[Stored dataset items]
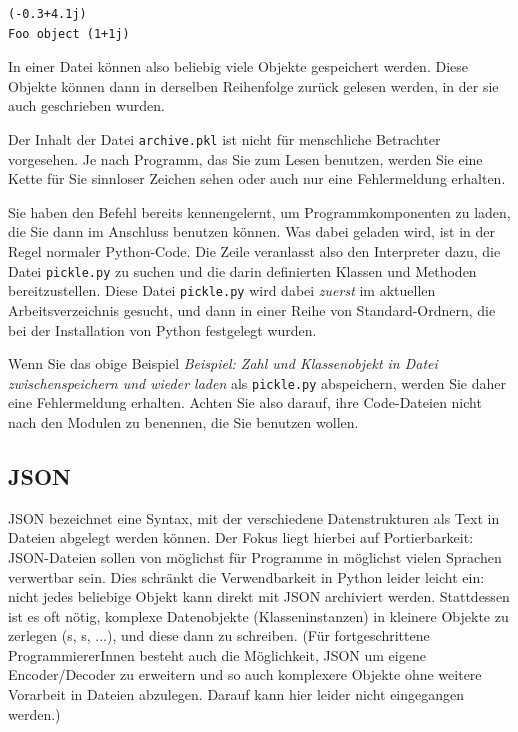 \begin{cmdbox}
\begin{verbatim}
(-0.3+4.1j)
Foo object (1+1j)
\end{verbatim}
\end{cmdbox}

In einer Datei können also beliebig viele Objekte gespeichert werden. Diese Objekte können dann in derselben Reihenfolge zurück gelesen werden, in der sie auch geschrieben wurden.

Der Inhalt der Datei \texttt{archive.pkl} ist nicht für menschliche Betrachter vorgesehen. Je nach Programm, das Sie zum Lesen benutzen, werden Sie eine Kette für Sie sinnloser Zeichen sehen oder auch nur eine Fehlermeldung erhalten.

\begin{hintbox}
Sie haben den Befehl  bereits kennengelernt, um Programmkomponenten zu laden, die Sie dann im Anschluss benutzen können. Was dabei geladen wird, ist in der Regel normaler Python-Code. Die Zeile  veranlasst also den Interpreter dazu, die Datei \texttt{pickle.py} zu suchen und die darin definierten Klassen und Methoden bereitzustellen. Diese Datei \texttt{pickle.py} wird dabei \emph{zuerst} im aktuellen Arbeitsverzeichnis gesucht, und dann in einer Reihe von Standard-Ordnern, die bei der Installation von Python festgelegt wurden.

Wenn Sie das obige Beispiel \emph{Beispiel: Zahl und Klassenobjekt in Datei zwischenspeichern und wieder laden} als \texttt{pickle.py} abspeichern, werden Sie daher eine Fehlermeldung erhalten. Achten Sie also darauf, ihre Code-Dateien nicht nach den Modulen zu benennen, die Sie benutzen wollen.
\end{hintbox}

\subsection{JSON}
JSON bezeichnet eine Syntax, mit der verschiedene Datenstrukturen als Text in Dateien abgelegt werden können. Der Fokus liegt hierbei auf Portierbarkeit: JSON-Dateien sollen von möglichst für Programme in möglichst vielen Sprachen verwertbar sein. Dies schränkt die Verwendbarkeit in Python leider leicht ein: nicht jedes beliebige Objekt kann direkt mit JSON archiviert werden. Stattdessen ist es oft nötig, komplexe Datenobjekte (Klasseninstanzen) in kleinere Objekte zu zerlegen (s, s, ...), und diese dann zu schreiben. (Für fortgeschrittene ProgrammiererInnen besteht auch die Möglichkeit, JSON um eigene Encoder/Decoder zu erweitern und so auch komplexere Objekte ohne weitere Vorarbeit in Dateien abzulegen. Darauf kann hier leider nicht eingegangen werden.)

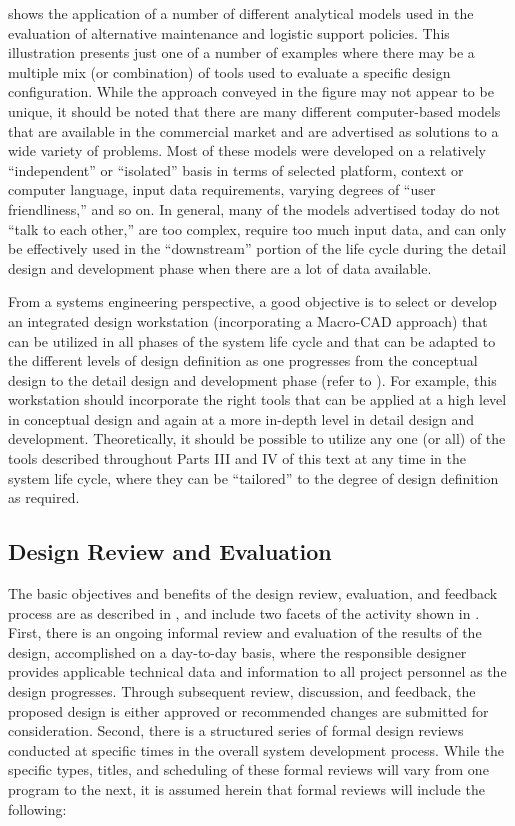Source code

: shows the application of a number of different analytical models used in the evaluation of alternative maintenance and logistic support policies. This illustration presents just one of a number of examples where there may be a multiple mix (or combination) of tools used to evaluate a specific design configuration. While the approach conveyed in the figure may not appear to be unique, it should be noted that there are many different computer-based models that are available in the commercial market and are advertised as solutions to a wide variety of problems. Most of these models were developed on a relatively ``independent'' or ``isolated'' basis in terms of selected platform, context or computer language, input data requirements, varying degrees of ``user friendliness,'' and so on. In general, many of the models advertised today do not ``talk to each other,'' are too complex, require too much input data, and can only be effectively used in the ``downstream'' portion of the life cycle during the detail design and development phase when there are a lot of data available.

From a systems engineering perspective, a good objective is to select or develop an integrated design workstation (incorporating a Macro-CAD approach) that can be utilized in all phases of the system life cycle and that can be adapted to the different levels of design definition as one progresses from the conceptual design to the detail design and development phase (refer to ). For example, this workstation should incorporate the right tools that can be applied at a high level in conceptual design and again at a more in-depth level in detail design and development. Theoretically, it should be possible to utilize any one (or all) of the tools described throughout Parts III and IV of this text at any time in the system life cycle, where they can be ``tailored'' to the degree of design definition as required.

\subsection{Design Review and Evaluation}

The basic objectives and benefits of the design review, evaluation, and feedback process are as described in , and include two facets of the activity shown in . First, there is an ongoing informal review and evaluation of the results of the design, accomplished on a day-to-day basis, where the responsible designer provides applicable technical data and information to all project personnel as the design progresses. Through subsequent review, discussion, and feedback, the proposed design is either approved or recommended changes are submitted for consideration. Second, there is a structured series of formal design reviews conducted at specific times in the overall system development process. While the specific types, titles, and scheduling of these formal reviews will vary from one program to the next, it is assumed herein that formal reviews will include the following:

TASK INSTRUCTIONS ▸
Take every line from the data that contains the word "pickle".

RESPONSE TO THE EXERCISE ▸
Sie haben den Befehl  bereits kennengelernt, um Programmkomponenten zu laden, die Sie dann im Anschluss benutzen können. Was dabei geladen wird, ist in der Regel normaler Python-Code. Die Zeile  veranlasst also den Interpreter dazu, die Datei \texttt{pickle.py} zu suchen und die darin definierten Klassen und Methoden bereitzustellen. Diese Datei \texttt{pickle.py} wird dabei \emph{zuerst} im aktuellen Arbeitsverzeichnis gesucht, und dann in einer Reihe von Standard-Ordnern, die bei der Installation von Python festgelegt wurden.
Wenn Sie das obige Beispiel \emph{Beispiel: Zahl und Klassenobjekt in Datei zwischenspeichern und wieder laden} als \texttt{pickle.py} abspeichern, werden Sie daher eine Fehlermeldung erhalten. Achten Sie also darauf, ihre Code-Dateien nicht nach den Modulen zu benennen, die Sie benutzen wollen.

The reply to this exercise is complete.